What is expected: Go through the data below line by line and report how many lines contain "Avant", giving only that figure.

Task inputs:
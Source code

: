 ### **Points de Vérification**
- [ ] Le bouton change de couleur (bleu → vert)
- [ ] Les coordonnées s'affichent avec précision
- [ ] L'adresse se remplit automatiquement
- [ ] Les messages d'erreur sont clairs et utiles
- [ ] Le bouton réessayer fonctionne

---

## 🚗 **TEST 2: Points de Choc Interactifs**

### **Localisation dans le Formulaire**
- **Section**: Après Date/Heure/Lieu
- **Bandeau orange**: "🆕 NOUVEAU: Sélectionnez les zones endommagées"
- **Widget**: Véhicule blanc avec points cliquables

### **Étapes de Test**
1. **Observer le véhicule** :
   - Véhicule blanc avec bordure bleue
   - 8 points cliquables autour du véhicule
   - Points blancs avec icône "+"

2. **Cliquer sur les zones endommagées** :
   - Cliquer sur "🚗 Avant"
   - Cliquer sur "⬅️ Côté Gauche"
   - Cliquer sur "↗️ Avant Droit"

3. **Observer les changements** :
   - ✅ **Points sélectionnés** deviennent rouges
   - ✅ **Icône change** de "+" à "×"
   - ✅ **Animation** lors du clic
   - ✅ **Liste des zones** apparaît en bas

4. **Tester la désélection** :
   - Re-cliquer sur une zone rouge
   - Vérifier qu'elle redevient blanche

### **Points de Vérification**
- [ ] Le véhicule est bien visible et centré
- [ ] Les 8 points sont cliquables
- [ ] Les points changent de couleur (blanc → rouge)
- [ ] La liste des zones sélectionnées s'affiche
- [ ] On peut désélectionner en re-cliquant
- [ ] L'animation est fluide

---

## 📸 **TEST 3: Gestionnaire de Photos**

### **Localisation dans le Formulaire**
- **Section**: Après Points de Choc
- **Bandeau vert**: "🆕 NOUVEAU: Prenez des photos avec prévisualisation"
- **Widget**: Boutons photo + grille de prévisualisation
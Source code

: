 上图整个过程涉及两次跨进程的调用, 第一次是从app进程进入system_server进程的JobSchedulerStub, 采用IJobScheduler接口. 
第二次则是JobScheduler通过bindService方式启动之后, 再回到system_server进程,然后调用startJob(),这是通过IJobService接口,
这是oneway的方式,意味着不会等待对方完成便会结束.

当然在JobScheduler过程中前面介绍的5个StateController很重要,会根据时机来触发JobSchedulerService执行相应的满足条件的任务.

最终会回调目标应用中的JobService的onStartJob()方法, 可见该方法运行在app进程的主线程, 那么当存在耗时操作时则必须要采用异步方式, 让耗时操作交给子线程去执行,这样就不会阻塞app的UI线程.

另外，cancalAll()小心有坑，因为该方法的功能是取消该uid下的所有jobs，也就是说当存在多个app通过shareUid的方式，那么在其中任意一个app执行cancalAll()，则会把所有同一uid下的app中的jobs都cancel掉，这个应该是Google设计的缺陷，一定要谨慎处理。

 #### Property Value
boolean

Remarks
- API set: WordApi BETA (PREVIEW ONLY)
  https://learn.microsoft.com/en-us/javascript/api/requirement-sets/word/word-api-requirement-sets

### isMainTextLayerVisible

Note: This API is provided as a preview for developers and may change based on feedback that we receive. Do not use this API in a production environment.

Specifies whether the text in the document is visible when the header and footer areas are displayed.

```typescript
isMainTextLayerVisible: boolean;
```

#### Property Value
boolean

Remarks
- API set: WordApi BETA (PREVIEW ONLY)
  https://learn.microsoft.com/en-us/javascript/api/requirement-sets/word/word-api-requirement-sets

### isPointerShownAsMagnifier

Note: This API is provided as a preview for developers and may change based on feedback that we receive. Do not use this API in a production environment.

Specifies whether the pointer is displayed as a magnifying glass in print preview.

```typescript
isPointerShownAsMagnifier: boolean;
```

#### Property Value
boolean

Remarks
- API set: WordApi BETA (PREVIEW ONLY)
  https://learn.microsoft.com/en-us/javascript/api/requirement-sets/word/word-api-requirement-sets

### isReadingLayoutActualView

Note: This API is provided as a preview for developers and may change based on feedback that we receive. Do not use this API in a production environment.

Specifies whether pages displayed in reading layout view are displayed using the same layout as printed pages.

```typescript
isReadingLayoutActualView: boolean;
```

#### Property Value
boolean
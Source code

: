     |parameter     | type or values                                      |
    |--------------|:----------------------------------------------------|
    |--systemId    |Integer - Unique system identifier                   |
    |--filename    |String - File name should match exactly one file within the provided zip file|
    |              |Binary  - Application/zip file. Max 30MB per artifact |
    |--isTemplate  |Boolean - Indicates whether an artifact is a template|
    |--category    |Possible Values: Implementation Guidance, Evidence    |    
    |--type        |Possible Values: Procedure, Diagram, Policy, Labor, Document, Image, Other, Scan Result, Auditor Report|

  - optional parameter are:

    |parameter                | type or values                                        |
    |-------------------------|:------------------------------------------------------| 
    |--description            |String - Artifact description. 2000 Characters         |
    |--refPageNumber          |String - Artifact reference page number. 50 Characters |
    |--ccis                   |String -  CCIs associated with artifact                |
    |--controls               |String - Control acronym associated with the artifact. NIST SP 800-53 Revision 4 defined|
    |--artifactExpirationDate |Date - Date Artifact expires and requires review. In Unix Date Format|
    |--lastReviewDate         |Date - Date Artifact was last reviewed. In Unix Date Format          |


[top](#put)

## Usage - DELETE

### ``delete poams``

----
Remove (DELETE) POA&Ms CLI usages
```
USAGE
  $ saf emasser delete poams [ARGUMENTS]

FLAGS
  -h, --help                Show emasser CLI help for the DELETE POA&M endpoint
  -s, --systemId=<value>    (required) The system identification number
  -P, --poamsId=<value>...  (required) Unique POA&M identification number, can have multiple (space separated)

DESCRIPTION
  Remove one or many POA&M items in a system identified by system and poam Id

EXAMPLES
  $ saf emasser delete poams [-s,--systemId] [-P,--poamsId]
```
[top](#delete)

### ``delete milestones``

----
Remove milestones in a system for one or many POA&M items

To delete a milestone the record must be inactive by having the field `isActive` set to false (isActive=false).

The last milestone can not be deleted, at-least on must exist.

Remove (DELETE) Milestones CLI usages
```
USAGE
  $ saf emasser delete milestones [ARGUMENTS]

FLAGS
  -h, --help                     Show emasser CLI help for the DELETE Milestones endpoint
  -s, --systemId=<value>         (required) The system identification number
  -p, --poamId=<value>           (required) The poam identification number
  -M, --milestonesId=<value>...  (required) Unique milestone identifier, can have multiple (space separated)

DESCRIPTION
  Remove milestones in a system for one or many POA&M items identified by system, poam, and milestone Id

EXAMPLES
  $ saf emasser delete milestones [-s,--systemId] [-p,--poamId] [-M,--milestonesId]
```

Written response: 2